EX-5.1 4 d147960dex51.htm EX-5.1 EX-5.1

Exhibit 5.1

 

LOGO

May 3, 2021

Artius Acquisition Inc.

3 Columbus Circle, Suite 2215

New York, NY 10019

Ladies and Gentlemen:

We have acted as counsel to Artius Acquisition Inc., a Cayman Islands exempted company (the “Company”), in connection with the preparation and filing with the U.S. Securities and Exchange Commission (the “Commission”) under the U.S. Securities Act of 1933, as amended (the “Securities Act”), of the Company’s registration statement on Form S-4 (File No. 333-254012) (such registration statement, as amended, the “Registration Statement”), relating to, among other things, (i) the merger of Zero Carbon Merger Sub Inc., a Delaware corporation and a wholly-owned subsidiary of the Company (“Merger Sub”), with and into Micromidas, Inc., a Delaware corporation doing business as Origin Materials (“Origin”), with Origin surviving the Merger as a wholly owned subsidiary of the Company (the “Merger” and, together with the other transactions contemplated by the Merger Agreement, the “Business Combination”), pursuant to the terms of the Agreement and Plan of Merger, dated as of February 16, 2021, by and among the Company, Origin, and Merger Sub (the “Merger Agreement”), and (ii) as a condition to the effectiveness of the Business Combination, the proposal of the Company to change its jurisdiction of incorporation by deregistering as an exempted company in the Cayman Islands and domesticating and continuing as a corporation incorporated under the laws of the State of Delaware (the “Domestication,” and the Company from and after the consummation of the Domestication, “Artius Delaware”), subject to approval thereof by the shareholders of the Company. In this opinion, we refer to the Company following the effectiveness of the Business Combination as the “Combined Company.”

 

Cleary Gottlieb Steen & Hamilton LLP or an affiliated entity has an office in each of the cities listed above.

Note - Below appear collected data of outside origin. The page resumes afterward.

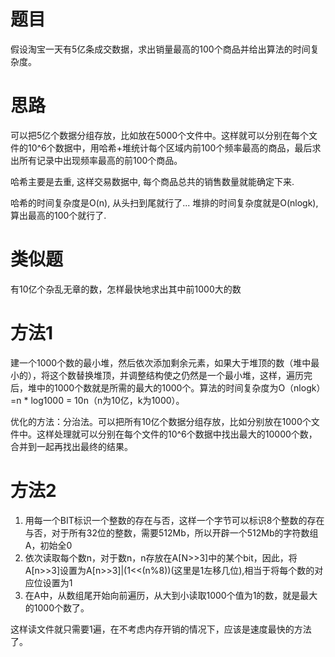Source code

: # 题目

假设淘宝一天有5亿条成交数据，求出销量最高的100个商品并给出算法的时间复杂度。

# 思路

可以把5亿个数据分组存放，比如放在5000个文件中。这样就可以分别在每个文件的10^6个数据中，用哈希+堆统计每个区域内前100个频率最高的商品，最后求出所有记录中出现频率最高的前100个商品。

哈希主要是去重, 这样交易数据中, 每个商品总共的销售数量就能确定下来.

哈希的时间复杂度是O(n), 从头扫到尾就行了... 堆排的时间复杂度就是O(nlogk), 算出最高的100个就行了.

# 类似题

有10亿个杂乱无章的数，怎样最快地求出其中前1000大的数

# 方法1

建一个1000个数的最小堆，然后依次添加剩余元素，如果大于堆顶的数（堆中最小的），将这个数替换堆顶，并调整结构使之仍然是一个最小堆，这样，遍历完后，堆中的1000个数就是所需的最大的1000个。算法的时间复杂度为O（nlogk）=n * log1000 = 10n（n为10亿，k为1000）。

优化的方法：分治法。可以把所有10亿个数据分组存放，比如分别放在1000个文件中。这样处理就可以分别在每个文件的10^6个数据中找出最大的10000个数，合并到一起再找出最终的结果。

# 方法2

1. 用每一个BIT标识一个整数的存在与否，这样一个字节可以标识8个整数的存在与否，对于所有32位的整数，需要512Mb，所以开辟一个512Mb的字符数组A，初始全0
2. 依次读取每个数n，对于数n，n存放在A[N>>3]中的某个bit，因此，将A[n>>3]设置为A[n>>3]|(1<<(n%8))(这里是1左移几位),相当于将每个数的对应位设置为1
3. 在A中，从数组尾开始向前遍历，从大到小读取1000个值为1的数，就是最大的1000个数了。

这样读文件就只需要1遍，在不考虑内存开销的情况下，应该是速度最快的方法了。

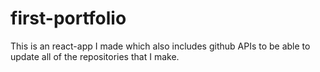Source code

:# first-portfolio
This is an react-app I made which also includes github APIs to be able to update all of the repositories that I make.
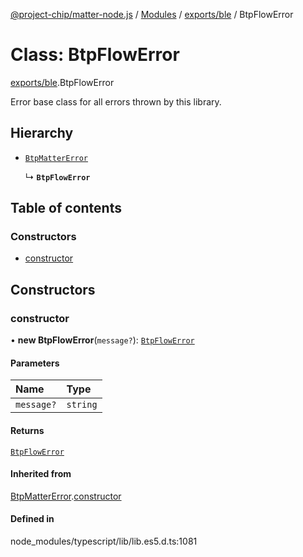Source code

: [@project-chip/matter-node.js](../README.md) / [Modules](../modules.md) / [exports/ble](../modules/exports_ble.md) / BtpFlowError

# Class: BtpFlowError

[exports/ble](../modules/exports_ble.md).BtpFlowError

Error base class for all errors thrown by this library.

## Hierarchy

- [`BtpMatterError`](exports_ble.BtpMatterError.md)

  ↳ **`BtpFlowError`**

## Table of contents

### Constructors

- [constructor](exports_ble.BtpFlowError.md#constructor)

## Constructors

### constructor

• **new BtpFlowError**(`message?`): [`BtpFlowError`](exports_ble.BtpFlowError.md)

#### Parameters

| Name | Type |
| :------ | :------ |
| `message?` | `string` |

#### Returns

[`BtpFlowError`](exports_ble.BtpFlowError.md)

#### Inherited from

[BtpMatterError](exports_ble.BtpMatterError.md).[constructor](exports_ble.BtpMatterError.md#constructor)

#### Defined in

node_modules/typescript/lib/lib.es5.d.ts:1081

Artius Acquisition Inc., p. 2

 

In connection with the Domestication, the Company will file a Certificate of Domestication (as defined below) simultaneously with the Interim Certificate of Incorporation (as defined below), in each case, in respect of the Company with the Secretary of State of the State of Delaware (the “Secretary of State”). Upon the effectiveness of the Certificate of Domestication and the Interim Certificate of Incorporation under Section 103 of the Delaware General Corporation Law (the “Effective Time”), among other things, (i) each Class A ordinary share of the Company, par value $0.0001 per share (each, an “Artius Class A Ordinary Share”), shall become one share of Class A common stock, par value $0.0001 per share, of Artius Delaware (the “Artius Delaware Class A Common Stock”), (ii) each of the then issued and outstanding redeemable warrants of the Company exercisable for Artius Class A Ordinary Shares (the “Company Warrants”) will convert automatically into a warrant to acquire shares of Artius Delaware Class A Common Stock (the “Artius Delaware Warrants”), (iii) each of the then issued and outstanding units of the Company that has not been previously separated into the underlying Artius Class A Ordinary Shares and Company Warrants upon the request of the holder thereof, will be cancelled and will entitle the holder thereof to one share of Artius Delaware Class A Common Stock and one-third of an Artius Delaware Warrant, and (iv) each Class B ordinary share of the Company, par value $0.0001 per share (each, an “Artius Class B Ordinary Share”), shall become one share of Class B common stock, par value $0.0001 per share, of Artius Delaware (the “Artius Delaware Class B Common Stock”).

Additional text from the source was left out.